(What you will do):
Set down the full data below exactly as given, please.

(Plain-text document sources)
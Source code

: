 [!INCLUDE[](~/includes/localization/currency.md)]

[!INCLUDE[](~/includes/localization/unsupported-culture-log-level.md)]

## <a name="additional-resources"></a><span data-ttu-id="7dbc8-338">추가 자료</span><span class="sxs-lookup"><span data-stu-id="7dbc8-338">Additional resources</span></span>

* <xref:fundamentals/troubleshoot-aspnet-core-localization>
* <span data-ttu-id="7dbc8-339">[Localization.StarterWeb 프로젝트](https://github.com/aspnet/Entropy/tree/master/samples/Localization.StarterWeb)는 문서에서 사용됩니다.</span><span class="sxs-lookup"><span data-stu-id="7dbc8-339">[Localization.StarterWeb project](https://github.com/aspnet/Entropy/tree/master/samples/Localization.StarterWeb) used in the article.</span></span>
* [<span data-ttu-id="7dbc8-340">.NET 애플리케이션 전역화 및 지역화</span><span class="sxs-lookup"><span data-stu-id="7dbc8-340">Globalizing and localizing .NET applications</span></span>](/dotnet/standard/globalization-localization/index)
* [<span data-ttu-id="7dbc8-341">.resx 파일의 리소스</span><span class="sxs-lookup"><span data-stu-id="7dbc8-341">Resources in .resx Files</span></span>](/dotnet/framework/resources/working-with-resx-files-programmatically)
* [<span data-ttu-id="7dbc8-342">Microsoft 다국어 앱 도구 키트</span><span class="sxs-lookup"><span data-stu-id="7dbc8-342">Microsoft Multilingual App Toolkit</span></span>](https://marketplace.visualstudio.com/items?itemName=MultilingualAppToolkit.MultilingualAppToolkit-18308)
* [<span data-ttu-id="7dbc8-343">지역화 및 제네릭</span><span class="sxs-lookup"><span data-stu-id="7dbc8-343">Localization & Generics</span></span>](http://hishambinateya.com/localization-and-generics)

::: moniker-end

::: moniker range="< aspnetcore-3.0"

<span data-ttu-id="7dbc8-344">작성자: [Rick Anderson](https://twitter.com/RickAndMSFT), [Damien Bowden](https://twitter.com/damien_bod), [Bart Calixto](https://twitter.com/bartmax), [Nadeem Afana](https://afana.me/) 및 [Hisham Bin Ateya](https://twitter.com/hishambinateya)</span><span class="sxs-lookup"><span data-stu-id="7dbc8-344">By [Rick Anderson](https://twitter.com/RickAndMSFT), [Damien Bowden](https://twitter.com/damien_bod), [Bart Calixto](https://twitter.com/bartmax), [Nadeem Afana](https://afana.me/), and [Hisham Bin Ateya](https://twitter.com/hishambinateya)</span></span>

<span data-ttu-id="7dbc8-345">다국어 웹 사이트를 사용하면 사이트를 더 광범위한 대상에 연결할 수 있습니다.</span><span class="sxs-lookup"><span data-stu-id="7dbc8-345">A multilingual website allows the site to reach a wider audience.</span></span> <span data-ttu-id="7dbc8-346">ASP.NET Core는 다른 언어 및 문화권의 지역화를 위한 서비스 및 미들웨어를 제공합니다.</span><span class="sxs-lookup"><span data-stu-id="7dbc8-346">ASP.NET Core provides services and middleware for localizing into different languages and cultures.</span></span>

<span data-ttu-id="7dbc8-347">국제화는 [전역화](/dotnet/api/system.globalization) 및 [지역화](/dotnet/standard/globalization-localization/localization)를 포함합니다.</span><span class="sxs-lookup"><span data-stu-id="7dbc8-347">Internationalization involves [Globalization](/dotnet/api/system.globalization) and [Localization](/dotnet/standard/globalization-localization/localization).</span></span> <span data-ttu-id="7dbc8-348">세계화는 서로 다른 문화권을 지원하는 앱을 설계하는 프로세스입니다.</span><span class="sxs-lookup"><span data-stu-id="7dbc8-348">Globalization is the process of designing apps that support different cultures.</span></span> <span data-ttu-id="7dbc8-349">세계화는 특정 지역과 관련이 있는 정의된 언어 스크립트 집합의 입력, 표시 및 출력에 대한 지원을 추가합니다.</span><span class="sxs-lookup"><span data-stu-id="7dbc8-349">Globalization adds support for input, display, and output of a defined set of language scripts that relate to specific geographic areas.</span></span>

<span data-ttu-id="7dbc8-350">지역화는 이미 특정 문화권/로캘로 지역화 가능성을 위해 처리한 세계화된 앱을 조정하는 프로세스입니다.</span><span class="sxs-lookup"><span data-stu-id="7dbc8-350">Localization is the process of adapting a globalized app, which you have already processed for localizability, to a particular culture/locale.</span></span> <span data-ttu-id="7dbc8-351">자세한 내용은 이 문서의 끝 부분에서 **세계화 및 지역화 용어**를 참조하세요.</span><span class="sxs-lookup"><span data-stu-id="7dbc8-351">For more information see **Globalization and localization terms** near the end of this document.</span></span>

(Solution to this problem):
Source code

: [!INCLUDE[](~/includes/localization/currency.md)]

[!INCLUDE[](~/includes/localization/unsupported-culture-log-level.md)]

## <a name="additional-resources"></a><span data-ttu-id="7dbc8-338">추가 자료</span><span class="sxs-lookup"><span data-stu-id="7dbc8-338">Additional resources</span></span>

* <xref:fundamentals/troubleshoot-aspnet-core-localization>
* <span data-ttu-id="7dbc8-339">[Localization.StarterWeb 프로젝트](https://github.com/aspnet/Entropy/tree/master/samples/Localization.StarterWeb)는 문서에서 사용됩니다.</span><span class="sxs-lookup"><span data-stu-id="7dbc8-339">[Localization.StarterWeb project](https://github.com/aspnet/Entropy/tree/master/samples/Localization.StarterWeb) used in the article.</span></span>
* [<span data-ttu-id="7dbc8-340">.NET 애플리케이션 전역화 및 지역화</span><span class="sxs-lookup"><span data-stu-id="7dbc8-340">Globalizing and localizing .NET applications</span></span>](/dotnet/standard/globalization-localization/index)
* [<span data-ttu-id="7dbc8-341">.resx 파일의 리소스</span><span class="sxs-lookup"><span data-stu-id="7dbc8-341">Resources in .resx Files</span></span>](/dotnet/framework/resources/working-with-resx-files-programmatically)
* [<span data-ttu-id="7dbc8-342">Microsoft 다국어 앱 도구 키트</span><span class="sxs-lookup"><span data-stu-id="7dbc8-342">Microsoft Multilingual App Toolkit</span></span>](https://marketplace.visualstudio.com/items?itemName=MultilingualAppToolkit.MultilingualAppToolkit-18308)
* [<span data-ttu-id="7dbc8-343">지역화 및 제네릭</span><span class="sxs-lookup"><span data-stu-id="7dbc8-343">Localization & Generics</span></span>](http://hishambinateya.com/localization-and-generics)

::: moniker-end

::: moniker range="< aspnetcore-3.0"

<span data-ttu-id="7dbc8-344">작성자: [Rick Anderson](https://twitter.com/RickAndMSFT), [Damien Bowden](https://twitter.com/damien_bod), [Bart Calixto](https://twitter.com/bartmax), [Nadeem Afana](https://afana.me/) 및 [Hisham Bin Ateya](https://twitter.com/hishambinateya)</span><span class="sxs-lookup"><span data-stu-id="7dbc8-344">By [Rick Anderson](https://twitter.com/RickAndMSFT), [Damien Bowden](https://twitter.com/damien_bod), [Bart Calixto](https://twitter.com/bartmax), [Nadeem Afana](https://afana.me/), and [Hisham Bin Ateya](https://twitter.com/hishambinateya)</span></span>

<span data-ttu-id="7dbc8-345">다국어 웹 사이트를 사용하면 사이트를 더 광범위한 대상에 연결할 수 있습니다.</span><span class="sxs-lookup"><span data-stu-id="7dbc8-345">A multilingual website allows the site to reach a wider audience.</span></span> <span data-ttu-id="7dbc8-346">ASP.NET Core는 다른 언어 및 문화권의 지역화를 위한 서비스 및 미들웨어를 제공합니다.</span><span class="sxs-lookup"><span data-stu-id="7dbc8-346">ASP.NET Core provides services and middleware for localizing into different languages and cultures.</span></span>

<span data-ttu-id="7dbc8-347">국제화는 [전역화](/dotnet/api/system.globalization) 및 [지역화](/dotnet/standard/globalization-localization/localization)를 포함합니다.</span><span class="sxs-lookup"><span data-stu-id="7dbc8-347">Internationalization involves [Globalization](/dotnet/api/system.globalization) and [Localization](/dotnet/standard/globalization-localization/localization).</span></span> <span data-ttu-id="7dbc8-348">세계화는 서로 다른 문화권을 지원하는 앱을 설계하는 프로세스입니다.</span><span class="sxs-lookup"><span data-stu-id="7dbc8-348">Globalization is the process of designing apps that support different cultures.</span></span> <span data-ttu-id="7dbc8-349">세계화는 특정 지역과 관련이 있는 정의된 언어 스크립트 집합의 입력, 표시 및 출력에 대한 지원을 추가합니다.</span><span class="sxs-lookup"><span data-stu-id="7dbc8-349">Globalization adds support for input, display, and output of a defined set of language scripts that relate to specific geographic areas.</span></span>

<span data-ttu-id="7dbc8-350">지역화는 이미 특정 문화권/로캘로 지역화 가능성을 위해 처리한 세계화된 앱을 조정하는 프로세스입니다.</span><span class="sxs-lookup"><span data-stu-id="7dbc8-350">Localization is the process of adapting a globalized app, which you have already processed for localizability, to a particular culture/locale.</span></span> <span data-ttu-id="7dbc8-351">자세한 내용은 이 문서의 끝 부분에서 **세계화 및 지역화 용어**를 참조하세요.</span><span class="sxs-lookup"><span data-stu-id="7dbc8-351">For more information see **Globalization and localization terms** near the end of this document.</span></span>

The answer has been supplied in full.